If the system is to remain stable and work well, then it is essential that credit-creation is part of a virtuous economic circle. One in which carefully regulated credit drives sound investment in economic activity, which in turn generates income in the form of wages/salaries/profits and tax revenues, used in part to repay debt.
The system quickly becomes unstable if credit creation is not invested in income-generating activity that is ecologically, socially and politically sustainable. Debt inevitably becomes unpayable if credit is invested at high, unsustainable rates of interest that exceed profits and the ability to repay.

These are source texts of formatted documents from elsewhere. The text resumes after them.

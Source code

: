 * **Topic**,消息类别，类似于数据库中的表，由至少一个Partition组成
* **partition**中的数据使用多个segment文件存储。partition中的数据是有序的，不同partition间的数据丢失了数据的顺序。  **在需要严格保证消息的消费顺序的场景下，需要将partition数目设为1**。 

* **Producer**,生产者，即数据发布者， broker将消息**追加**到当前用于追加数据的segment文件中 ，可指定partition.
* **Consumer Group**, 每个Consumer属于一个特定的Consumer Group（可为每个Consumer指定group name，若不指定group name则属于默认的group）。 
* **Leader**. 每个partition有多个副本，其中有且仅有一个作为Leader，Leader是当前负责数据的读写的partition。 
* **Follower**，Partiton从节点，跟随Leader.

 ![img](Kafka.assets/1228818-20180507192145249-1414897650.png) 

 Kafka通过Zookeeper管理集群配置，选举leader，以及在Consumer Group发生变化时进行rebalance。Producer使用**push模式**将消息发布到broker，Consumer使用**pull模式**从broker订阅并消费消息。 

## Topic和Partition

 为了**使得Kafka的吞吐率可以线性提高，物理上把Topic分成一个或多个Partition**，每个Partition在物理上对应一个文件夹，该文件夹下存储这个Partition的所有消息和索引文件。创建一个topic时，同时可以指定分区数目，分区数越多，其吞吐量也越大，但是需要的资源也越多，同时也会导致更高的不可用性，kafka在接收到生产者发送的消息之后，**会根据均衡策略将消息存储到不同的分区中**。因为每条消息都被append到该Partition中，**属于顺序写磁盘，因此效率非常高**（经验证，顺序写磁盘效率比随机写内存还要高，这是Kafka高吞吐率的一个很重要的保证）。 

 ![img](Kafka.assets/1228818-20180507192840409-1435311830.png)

And the system becomes unstable if credit is largely used for speculation.
The stories economists tell about money
Despite these fundamental aspects of capitalism being known for centuries, many persist in denial of capitalism’s greatest power – the elastic production of money - but also of its propensity to collapse if not managed and regulated.
This denial is most clearly manifest in the stories economists tell about money.
The orthodox story is that banks act simply as go-betweens ‘twixt borrowers and savers. This narrative is so pervasive that, astonishingly, it informs the approach of Tim Geithner, who as US Treasury Secretary was probably one of the most powerful finance ministers in the world. In his written Testimony on Financial Regulatory Reform to the US’s Congressional Financial Services Committee on 23 September, 2009, he said:
“Stripped of its complexities, the purpose of a financial system is to let those who want to save - whether for vacation, retirement or a rainy day - save. It is to let those who want to borrow - whether to buy a house or build a business - borrow. And it is to use our banks and other financial institutions to bring savers’ funds and borrowers’ needs together and carefully manage the risks involved in transfers between them.
The job of a financial system, in other words, is to efficiently allocate savings and risk.”
The argument rages: Paul Krugman
And while the Nobel prize-winning Keynesian economist Paul Krugman towers over fellow economists by rebutting false neoliberal theory; by fully engaging in public debates about the financial crisis, and by proposing progressive remedies, he alas, also falls prey to the thesis that ‘banks act as intermediaries’ between savers and borrowers.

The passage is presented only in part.